··· EXCERPTED RECORDS ···

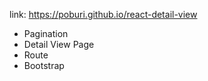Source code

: link: https://poburi.github.io/react-detail-view

- Pagination
- Detail View Page
- Route
- Bootstrap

···

▶ [EXERCISE BRIEF]:
Write the listing out a second time exactly, dropping all images.

▶ [YOUR SOLUTION]:
Source code

: link: https://poburi.github.io/react-detail-view

- Pagination
- Detail View Page
- Route
- Bootstrap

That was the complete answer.